Calgary-based pipeline giant Enbridge has declared that it will make a 30% investment in the construction and operation of the Woodfibre LNG project, which is now expected to cost $5.1 billion, up from $1.6 billion.
On July 29, Woodfibre published a news release saying its parent company, Pacific Energy Corporation Limited, and Enbridge struck a deal that would have Pacific retaining a 70% stake in the facility.
Capital for the project will include funds to help build the FortisBC Eagle Mountain to Woodfibre pipeline, which will connect the facility to Enbridge's T-South natural gas transmission system.
Executives from Pacific Energy, Woodfibre and Enbridge hailed the development as a positive step forward for the project.

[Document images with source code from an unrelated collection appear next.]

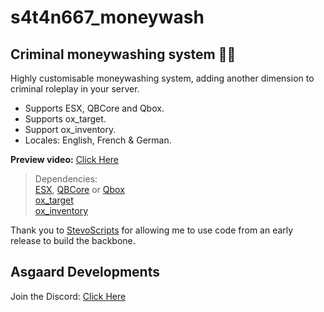 # s4t4n667_moneywash
## Criminal moneywashing system 🧼💵

Highly customisable moneywashing system, adding another dimension to criminal roleplay in your server.

- Supports ESX, QBCore and Qbox.
- Supports ox_target.
- Support ox_inventory.
- Locales: English, French & German.

**Preview video:** [Click Here](https://youtu.be/Ct8jy92YkVc)
<br>

> Dependencies:
> <br>
> [ESX](https://github.com/esx-framework/esx_core), [QBCore](https://github.com/qbcore-framework) or [Qbox](https://github.com/Qbox-project/)
> <br>
> [ox_target](https://github.com/overextended/ox_target)
> <br>
> [ox_inventory](https://github.com/overextended/ox_inventory)

Thank you to [StevoScripts](https://github.com/stevoscriptsteam) for allowing me to use code from an early release to build the backbone.

## Asgaard Developments
Join the Discord: [Click Here](https://discord.gg/eFsB5ZFxeq)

"This partnership is a milestone for the Woodfibre LNG project," said Ratnesh Bedi, president of Pacific Energy in the news release. "And it further accelerates Canada's ability to be a meaningful player in the global energy transition with the production of the world's lowest carbon LNG."

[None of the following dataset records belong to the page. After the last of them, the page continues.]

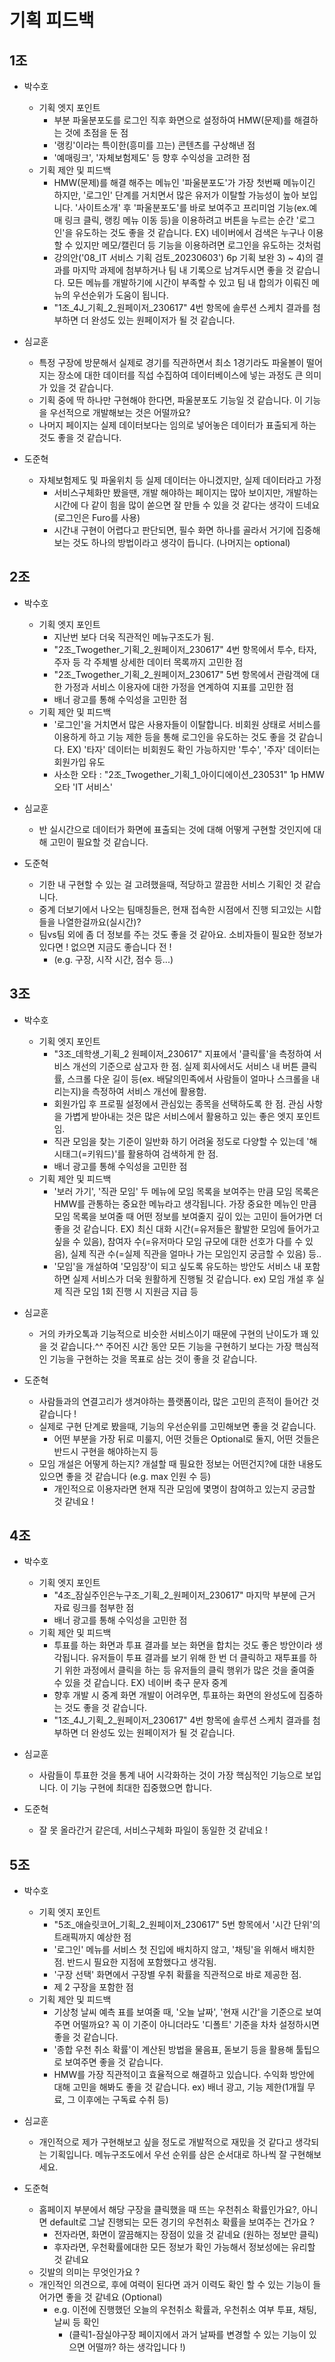 # 기획 피드백

## 1조

- 박수호
  - 기획 엣지 포인트
    - 부분 파울분포도를 로그인 직후 화면으로 설정하여 HMW(문제)를 해결하는 것에 초점을 둔 점
    - '랭킹'이라는 특이한(흥미를 끄는) 콘텐츠를 구상해낸 점
    - '예매링크', '자체보험제도' 등 향후 수익성을 고려한 점
  - 기획 제안 및 피드백
    - HMW(문제)를 해결 해주는 메뉴인 '파울분포도'가 가장 첫번째 메뉴이긴 하지만, '로그인' 단계를 거치면서 많은 유저가 이탈할 가능성이 높아 보입니다. '사이트소개' 후 '파울분포도'를 바로 보여주고 프리미엄 기능(ex.예매 링크 클릭, 랭킹 메뉴 이동 등)을 이용하려고 버튼을 누르는 순간 '로그인'을 유도하는 것도 좋을 것 같습니다. EX) 네이버에서 검색은 누구나 이용할 수 있지만 메모/캘린더 등 기능을 이용하려면 로그인을 유도하는 것처럼
    - 강의안('08_IT 서비스 기획 검토_20230603') 6p 기획 보완 3) ~ 4)의 결과를 마지막 과제에 첨부하거나 팀 내 기록으로 남겨두시면 좋을 것 같습니다. 모든 메뉴를 개발하기에 시간이 부족할 수 있고 팀 내 합의가 이뤄진 메뉴의 우선순위가 도움이 됩니다.
    - "1조_4J_기획_2_원페이저_230617" 4번 항목에 솔루션 스케치 결과를 첨부하면 더 완성도 있는 원페이저가 될 것 같습니다.

- 심교훈
  - 특정 구장에 방문해서 실제로 경기를 직관하면서 최소 1경기라도 파울볼이 떨어지는 장소에 대한 데이터를 직섭 수집하여 데이터베이스에 넣는 과정도 큰 의미가 있을 것 같습니다.
  - 기획 중에 딱 하나만 구현해야 한다면, 파울분포도 기능일 것 같습니다. 이 기능을 우선적으로 개발해보는 것은 어떨까요?
  - 나머지 페이지는 실제 데이터보다는 임의로 넣어놓은 데이터가 표출되게 하는 것도 좋을 것 같습니다. 

- 도준혁
  - 자체보험제도 및 파울위치 등 실제 데이터는 아니겠지만, 실제 데이터라고 가정
    - 서비스구체화만 봤을땐, 개발 해야하는 페이지는 많아 보이지만, 개발하는 시간에 다 같이 힘을 많이 쏟으면 잘 만들 수 있을 것 같다는 생각이 드네요 (로그인은 Furo를 사용)
    - 시간내 구현이 어렵다고 판단되면, 필수 화면 하나를 골라서 거기에 집중해보는 것도 하나의 방법이라고 생각이 듭니다. (나머지는 optional)

## 2조

- 박수호
  - 기획 엣지 포인트
    - 지난번 보다 더욱 직관적인 메뉴구조도가 됨.
    - "2조_Twogether_기획_2_원페이저_230617" 4번 항목에서 투수, 타자, 주자 등 각 주체별 상세한 데이터 목록까지 고민한 점
    - "2조_Twogether_기획_2_원페이저_230617" 5번 항목에서 관람객에 대한 가정과 서비스 이용자에 대한 가정을 연계하여 지표를 고민한 점
    - 배너 광고를 통해 수익성을 고민한 점
  - 기획 제안 및 피드백
    - '로그인'을 거치면서 많은 사용자들이 이탈합니다. 비회원 상태로 서비스를 이용하게 하고 기능 제한 등을 통해 로그인을 유도하는 것도 좋을 것 같습니다. EX) '타자' 데이터는 비회원도 확인 가능하지만 '투수', '주자' 데이터는 회원가입 유도
    - 사소한 오타 : "2조_Twogether_기획_1_아이디에이션_230531" 1p HMW 오타 'IT 서비스'

- 심교훈
  - 반 실시간으로 데이터가 화면에 표출되는 것에 대해 어떻게 구현할 것인지에 대해 고민이 필요할 것 같습니다. 

- 도준혁
  - 기한 내 구현할 수 있는 걸 고려했을때, 적당하고 깔끔한 서비스 기획인 것 같습니다. 
  - 중계 더보기에서 나오는 팀매칭들은, 현재 접속한 시점에서 진행 되고있는 시합들을 나열한걸까요(실시간)?
  - 팀vs팀 외에 좀 더 정보를 주는 것도 좋을 것 같아요. 소비자들이 필요한 정보가 있다면 ! 없으면 지금도 좋습니다 전 !
    - (e.g. 구장, 시작 시간, 점수 등...)

## 3조

- 박수호
  - 기획 엣지 포인트
    - "3조_데학생_기획_2 원페이저_230617" 지표에서 '클릭률'을 측정하여 서비스 개선의 기준으로 삼고자 한 점. 실제 회사에서도 서비스 내 버튼 클릭률, 스크롤 다운 길이 등(ex. 배달의민족에서 사람들이 얼마나 스크롤을 내리는지)을 측정하여 서비스 개선에 활용함.
    - 회원가입 후 프로필 설정에서 관심있는 종목을 선택하도록 한 점. 관심 사항을 가볍게 받아내는 것은 많은 서비스에서 활용하고 있는 좋은 엣지 포인트임.
    - 직관 모임을 찾는 기준이 일반화 하기 어려울 정도로 다양할 수 있는데 '해시태그(=키워드)'를 활용하여 검색하게 한 점.
    - 배너 광고를 통해 수익성을 고민한 점
  - 기획 제안 및 피드백
    - '보러 가기', '직관 모임' 두 메뉴에 모임 목록을 보여주는 만큼 모임 목록은 HMW를 관통하는 중요한 메뉴라고 생각됩니다. 가장 중요한 메뉴인 만큼 모임 목록을 보여줄 때 어떤 정보를 보여줄지 깊이 있는 고민이 들어가면 더 좋을 것 같습니다. EX) 최신 대화 시간(=유저들은 활발한 모임에 들어가고 싶을 수 있음), 참여자 수(=유저마다 모임 규모에 대한 선호가 다를 수 있음), 실제 직관 수(=실제 직관을 얼마나 가는 모임인지 궁금할 수 있음) 등..
    - '모임'을 개설하여 '모임장'이 되고 싶도록 유도하는 방안도 서비스 내 포함하면 실제 서비스가 더욱 원활하게 진행될 것 같습니다. ex) 모임 개설 후 실제 직관 모임 1회 진행 시 지원금 지급 등

- 심교훈
  - 거의 카카오톡과 기능적으로 비슷한 서비스이기 때문에 구현의 난이도가 꽤 있을 것 같습니다.^^ 주어진 시간 동안 모든 기능을 구현하기 보다는 가장 핵심적인 기능을 구현하는 것을 목표로 삼는 것이 좋을 것 같습니다. 

- 도준혁
  - 사람들과의 연결고리가 생겨야하는 플랫폼이라, 많은 고민의 흔적이 들어간 것 같습니다 !
  - 실제로 구현 단계로 봤을때, 기능의 우선순위를 고민해보면 좋을 것 같습니다.
    - 어떤 부분을 가장 뒤로 미룰지, 어떤 것들은 Optional로 둘지, 어떤 것들은 반드시 구현을 해야하는지 등
  - 모임 개설은 어떻게 하는지? 개설할 때 필요한 정보는 어떤건지?에 대한 내용도 있으면 좋을 것 같습니다 (e.g. max 인원 수 등)
    - 개인적으로 이용자라면 현재 직관 모임에 몇명이 참여하고 있는지 궁금할 것 같네요 !
  
    
## 4조

- 박수호
  - 기획 엣지 포인트
    - "4조_잠실주인은누구조_기획_2_원페이저_230617" 마지막 부분에 근거 자료 링크를 첨부한 점
    - 배너 광고를 통해 수익성을 고민한 점
  - 기획 제안 및 피드백
    - 투표를 하는 화면과 투표 결과를 보는 화면을 합치는 것도 좋은 방안이라 생각됩니다. 유저들이 투표 결과를 보기 위해 한 번 더 클릭하고 재투표를 하기 위한 과정에서 클릭을 하는 등 유저들의 클릭 행위가 많은 것을 줄여줄 수 있을 것 같습니다. EX) 네이버 축구 문자 중계
    - 향후 개발 시 중계 화면 개발이 어려우면, 투표하는 화면의 완성도에 집중하는 것도 좋을 것 같습니다.
    - "1조_4J_기획_2_원페이저_230617" 4번 항목에 솔루션 스케치 결과를 첨부하면 더 완성도 있는 원페이저가 될 것 같습니다.

- 심교훈
  - 사람들이 투표한 것을 통계 내어 시각화하는 것이 가장 핵심적인 기능으로 보입니다. 이 기능 구현에 최대한 집중했으면 합니다. 

- 도준혁
  - 잘 못 올라간거 같은데, 서비스구체화 파일이 동일한 것 같네요 !

## 5조

- 박수호
  - 기획 엣지 포인트
    - "5조_애슬릿코어_기획_2_원페이저_230617" 5번 항목에서 '시간 단위'의 트래픽까지 예상한 점
    - '로그인' 메뉴를 서비스 첫 진입에 배치하지 않고, '채팅'을 위해서 배치한 점. 반드시 필요한 지점에 포함했다고 생각됨.
    - '구장 선택' 화면에서 구장별 우취 확률을 직관적으로 바로 제공한 점.
    - 제 2 구장을 포함한 점
  - 기획 제안 및 피드백
    - 기상청 날씨 예측 표를 보여줄 때, '오늘 날짜', '현재 시간'을 기준으로 보여주면 어떨까요? 꼭 이 기준이 아니더라도 '디폴트' 기준을 차차 설정하시면 좋을 것 같습니다.
    - '종합 우천 취소 확률'이 계산된 방법을 물음표, 돋보기 등을 활용해 툴팁으로 보여주면 좋을 것 같습니다.
    - HMW를 가장 직관적이고 효율적으로 해결하고 있습니다. 수익화 방안에 대해 고민을 해봐도 좋을 것 같습니다. ex) 배너 광고, 기능 제한(1개월 무료, 그 이후에는 구독료 수취 등)

- 심교훈
  - 개인적으로 제가 구현해보고 싶을 정도로 개발적으로 재밌을 것 같다고 생각되는 기획입니다. 메뉴구조도에서 우선 순위를 삼은 순서대로 하나씩 잘 구현해보세요. 
  
- 도준혁
  - 홈페이지 부분에서 해당 구장을 클릭했을 때 뜨는 우천취소 확률인가요?, 아니면 default로 그날 진행되는 모든 경기의 우천취소 확률을 보여주는 건가요 ?
    - 전자라면, 화면이 깔끔해지는 장점이 있을 것 같네요 (원하는 정보만 클릭)
    - 후자라면, 우천확률에대한 모든 정보가 확인 가능해서 정보성에는 유리할 것 같네요
  - 깃발의 의미는 무엇인가요 ?
  - 개인적인 의견으로, 후에 여력이 된다면 과거 이력도 확인 할 수 있는 기능이 들어가면 좋을 것 같네요 (Optional)
    - e.g. 이전에 진행했던 오늘의 우천취소 확률과, 우천취소 여부 투표, 채팅, 날씨 등 확인
      - (클릭1-잠실야구장 페이지에서 과거 날짜를 변경할 수 있는 기능이 있으면 어떨까? 하는 생각입니다 !)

Woodfibre president Christine Kennedy hailed the deal as confirmation of the project's integrity.
"Enbridge is an accomplished North American energy company with substantial natural gas operations in B.C. and Woodfibre LNG is pleased that the companies have entered into this investment agreement," said Kennedy in the release. "We believe this agreement speaks to the credentials of the project, from our world-leading Indigenous partnerships to the incredible environmental due diligence, and the ambition of Woodfibre LNG to produce the lowest-emissions LNG in the world."
Enbridge's president and CEO expressed excitement about the deal.
"This facility will provide global LNG markets with a safe, secure and sustainable source of B.C. natural gas through a long-term transportation agreement on our T-South pipeline system," said Al Monaco. "This investment is a natural extension of our export pipeline strategy, with strong commercial underpinnings."
As outlined in the release, Pacific Energy and Enbridge will each make pro-rata contributions during construction through a combination of asset-level financing and equity investments.
In exchange for its capital contribution, Enbridge will receive a preferred equity interest that provides predictable future cash flows. The partners will jointly participate in the project's execution and governance of ongoing operations, while Pacific Energy retains responsibility for daily operations.
Local environmentalists used the announcement as a chance to question the latest cost estimate of the project.
""The price tag for Woodfibre LNG has ballooned from $1.6 billion to $5.1 billion — and now it's relying on a lifeline from Enbridge," said Tracey Saxby, the executive director of My Sea to Sky, in a written statement.
"The economic viability of this project is shaky, and depends on millions of dollars in financial incentives and subsidies from government. This is a risky investment by Enbridge that has a high likelihood of becoming a stranded asset."
Saxby also questioned the project's profitability and said it would harm the environment.
"LNG is not a short-term transition fuel. Building LNG facilities is a multi-decade investment that will increase fracking in northern B.C. and lock the province into fossil fuels for decades," she said. "By the time Woodfibre LNG is built, the demand for LNG will be gone as the world rapidly transitions to more affordable renewable energy. There is no such thing as low-emissions LNG. We cannot solve climate change by burning more fossil fuels."
On the other hand, Woodfibre spokesperson Rebecca Scott took issue with Saxby's characterization of the Enbridge investment as a lifeline.
"Woodfibre LNG welcomes the expertise and certainty that comes with this new partnership, but to be clear, the project would have been built without it," Scott said.
She also addressed the increased cost estimate for the project and questions about whether it would turn a profit.
"It's been several years since we last updated an estimate for the cost to build this project, and prices have risen considerably," said Scott. "But the demand for low-emission LNG has also risen. In contrast with our earlier estimate, the $5.1 billion price tag now includes the cost to build the pipeline. Over 70% of our future production is already sold, and we are in discussions for the sale of another 20%. We expect to be delivering gas to global markets in 2027."
On Friday, Enbridge reported earnings attributable to common shareholders dropped in its most recent quarter despite higher revenue.
Enbridge earned $450 million or 22 cents per share in its second quarter, compared with $1.39 billion or 69 cents per share a year earlier.
Adjusted profits were $1.35 billion or 67 cents per share, compared with $1.36 billion or 67 cents per share in the same period of 2021.
Revenue in the three months ended June 30 was $13.22 billion, compared with $10.95 billion in the prior year quarter, the company said.
Enbridge reaffirmed its 2022 financial guidance for earnings before interest, taxes, depreciation and amortization of between $15.0 billion and $15.6 billion and distributable cash flow of $5.20 to $5.50 per share.
It said strong operational performance is expected to be offset by challenging market conditions affecting energy services and higher financing costs due to rising interest rates.